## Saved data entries

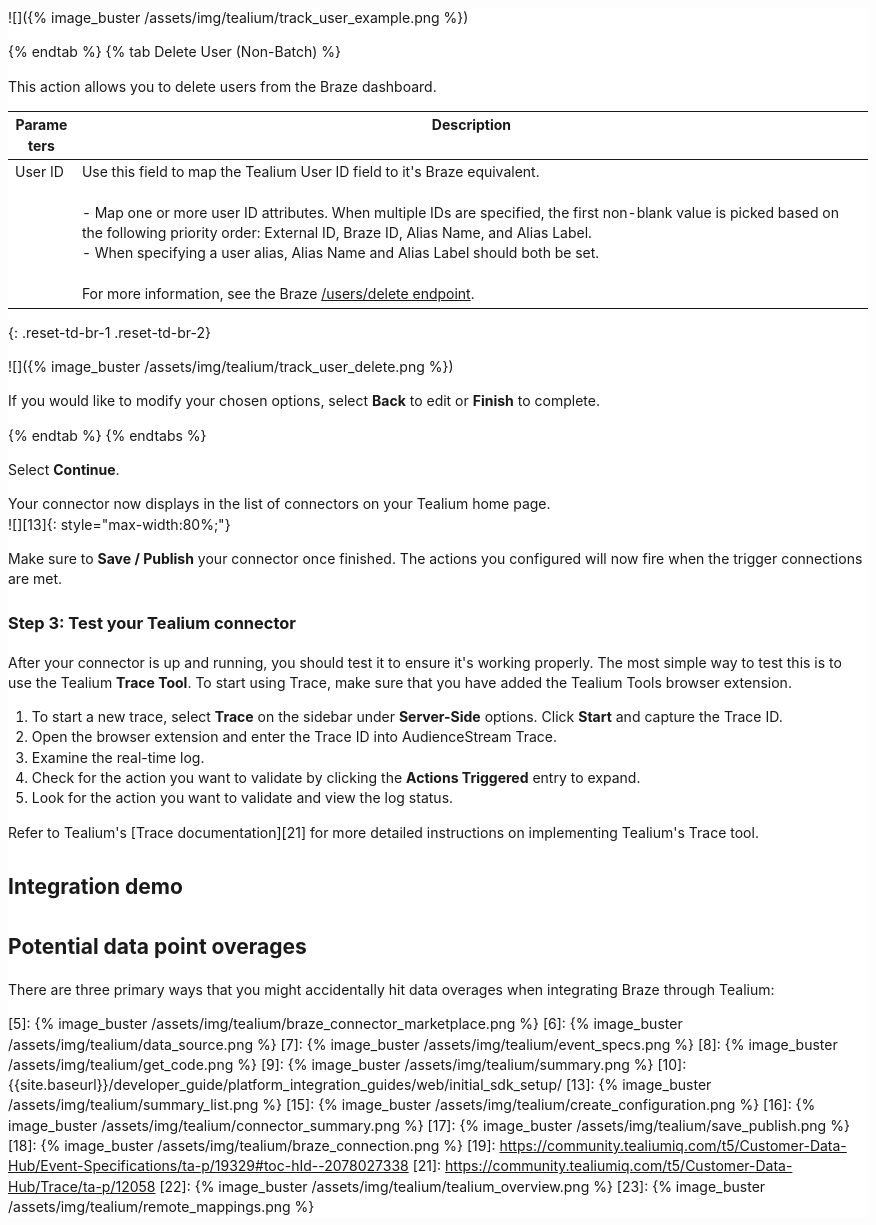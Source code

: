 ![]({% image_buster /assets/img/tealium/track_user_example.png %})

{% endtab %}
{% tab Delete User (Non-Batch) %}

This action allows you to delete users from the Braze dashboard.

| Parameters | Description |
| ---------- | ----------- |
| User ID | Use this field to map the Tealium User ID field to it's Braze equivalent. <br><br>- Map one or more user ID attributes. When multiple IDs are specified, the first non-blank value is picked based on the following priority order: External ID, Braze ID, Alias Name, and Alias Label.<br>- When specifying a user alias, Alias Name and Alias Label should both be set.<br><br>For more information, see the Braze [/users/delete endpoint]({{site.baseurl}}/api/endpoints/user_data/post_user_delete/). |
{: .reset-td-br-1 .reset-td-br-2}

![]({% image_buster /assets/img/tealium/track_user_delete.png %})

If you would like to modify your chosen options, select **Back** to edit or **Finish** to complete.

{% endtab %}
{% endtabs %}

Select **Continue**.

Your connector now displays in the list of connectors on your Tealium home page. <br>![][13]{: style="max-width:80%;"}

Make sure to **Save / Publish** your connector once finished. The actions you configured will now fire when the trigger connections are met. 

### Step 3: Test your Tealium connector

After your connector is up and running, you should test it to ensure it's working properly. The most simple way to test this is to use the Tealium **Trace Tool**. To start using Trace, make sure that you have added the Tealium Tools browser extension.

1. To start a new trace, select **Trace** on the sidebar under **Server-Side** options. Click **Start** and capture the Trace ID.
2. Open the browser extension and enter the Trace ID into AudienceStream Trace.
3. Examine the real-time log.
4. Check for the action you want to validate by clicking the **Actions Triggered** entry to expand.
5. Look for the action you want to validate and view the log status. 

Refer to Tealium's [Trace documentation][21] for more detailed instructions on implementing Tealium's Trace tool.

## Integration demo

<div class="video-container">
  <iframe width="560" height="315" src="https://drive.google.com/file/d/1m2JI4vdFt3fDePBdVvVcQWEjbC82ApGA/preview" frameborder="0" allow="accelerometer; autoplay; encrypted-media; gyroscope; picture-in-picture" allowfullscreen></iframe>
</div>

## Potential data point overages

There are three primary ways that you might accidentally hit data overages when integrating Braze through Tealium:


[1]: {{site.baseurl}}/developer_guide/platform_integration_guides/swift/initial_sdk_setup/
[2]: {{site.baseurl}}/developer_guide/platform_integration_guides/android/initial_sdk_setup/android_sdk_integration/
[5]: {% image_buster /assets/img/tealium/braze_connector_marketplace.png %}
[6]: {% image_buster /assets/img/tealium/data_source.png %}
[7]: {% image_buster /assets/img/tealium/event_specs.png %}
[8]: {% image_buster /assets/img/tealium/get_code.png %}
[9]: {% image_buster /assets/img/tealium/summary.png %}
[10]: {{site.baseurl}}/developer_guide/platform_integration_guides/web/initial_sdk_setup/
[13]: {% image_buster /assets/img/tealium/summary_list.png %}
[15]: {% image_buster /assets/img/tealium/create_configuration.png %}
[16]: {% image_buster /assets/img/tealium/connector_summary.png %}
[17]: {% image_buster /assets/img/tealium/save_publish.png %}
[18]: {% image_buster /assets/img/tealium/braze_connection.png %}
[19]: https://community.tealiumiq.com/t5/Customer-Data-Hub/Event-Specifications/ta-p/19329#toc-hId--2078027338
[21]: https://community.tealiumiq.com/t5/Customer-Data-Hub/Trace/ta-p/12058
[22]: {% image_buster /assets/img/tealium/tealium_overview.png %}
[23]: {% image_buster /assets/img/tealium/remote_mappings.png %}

==

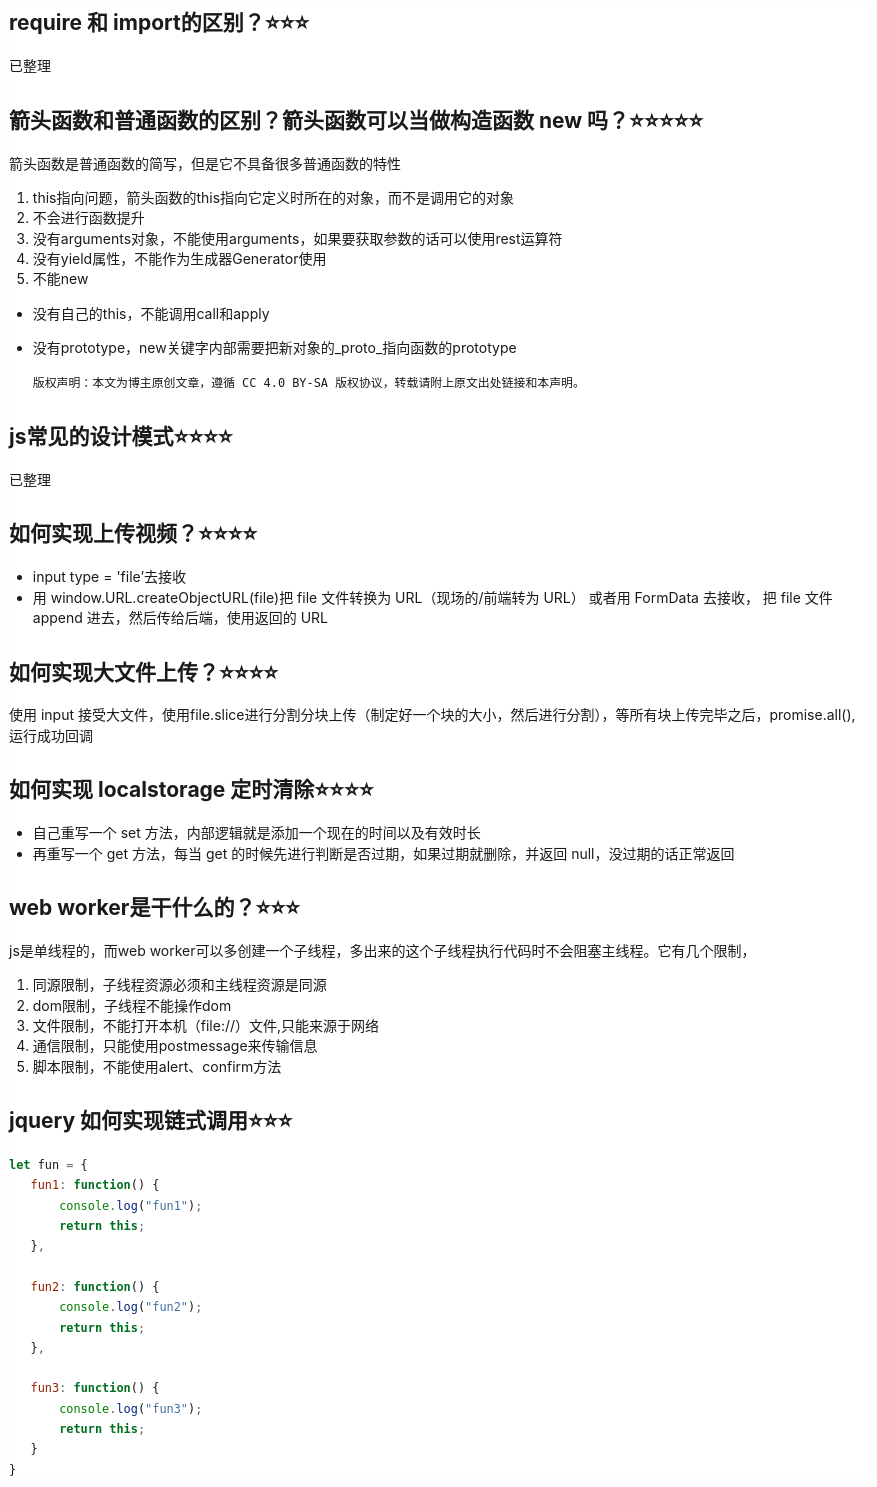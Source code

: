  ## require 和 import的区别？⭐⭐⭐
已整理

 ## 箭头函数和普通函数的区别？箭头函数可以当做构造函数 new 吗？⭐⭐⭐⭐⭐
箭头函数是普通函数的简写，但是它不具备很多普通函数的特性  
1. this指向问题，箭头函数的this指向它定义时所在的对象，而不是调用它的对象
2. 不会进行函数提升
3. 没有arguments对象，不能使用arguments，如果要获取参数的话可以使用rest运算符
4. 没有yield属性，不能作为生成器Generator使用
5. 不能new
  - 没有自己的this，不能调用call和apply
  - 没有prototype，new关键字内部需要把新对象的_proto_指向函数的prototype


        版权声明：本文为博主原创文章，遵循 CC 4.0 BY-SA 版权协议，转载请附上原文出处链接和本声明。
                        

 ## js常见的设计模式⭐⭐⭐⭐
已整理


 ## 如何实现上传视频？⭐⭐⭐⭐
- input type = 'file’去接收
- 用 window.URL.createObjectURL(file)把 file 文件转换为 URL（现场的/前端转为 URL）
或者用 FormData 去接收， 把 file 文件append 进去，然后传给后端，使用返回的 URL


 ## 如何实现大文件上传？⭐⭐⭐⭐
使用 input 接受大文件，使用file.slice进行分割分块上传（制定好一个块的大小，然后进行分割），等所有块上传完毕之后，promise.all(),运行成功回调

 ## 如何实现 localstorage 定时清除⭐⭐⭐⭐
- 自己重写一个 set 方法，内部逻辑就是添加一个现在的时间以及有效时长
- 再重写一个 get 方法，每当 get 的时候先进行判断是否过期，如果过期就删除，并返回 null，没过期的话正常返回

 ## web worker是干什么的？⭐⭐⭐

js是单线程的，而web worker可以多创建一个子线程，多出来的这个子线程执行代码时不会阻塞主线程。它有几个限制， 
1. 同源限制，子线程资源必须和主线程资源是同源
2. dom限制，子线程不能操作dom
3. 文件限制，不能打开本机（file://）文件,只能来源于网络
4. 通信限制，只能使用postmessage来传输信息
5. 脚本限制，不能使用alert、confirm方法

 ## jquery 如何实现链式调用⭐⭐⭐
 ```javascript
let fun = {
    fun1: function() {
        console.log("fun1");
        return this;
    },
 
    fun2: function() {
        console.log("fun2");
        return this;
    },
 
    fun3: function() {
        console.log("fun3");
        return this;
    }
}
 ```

## ACTIVITY
Wherever the word "options" turns up in the records, copy out the line it is on.

## EXERCISE SOLUTION
If you would like to modify your chosen options, select **Back** to edit or **Finish** to complete.
1. To start a new trace, select **Trace** on the sidebar under **Server-Side** options. Click **Start** and capture the Trace ID.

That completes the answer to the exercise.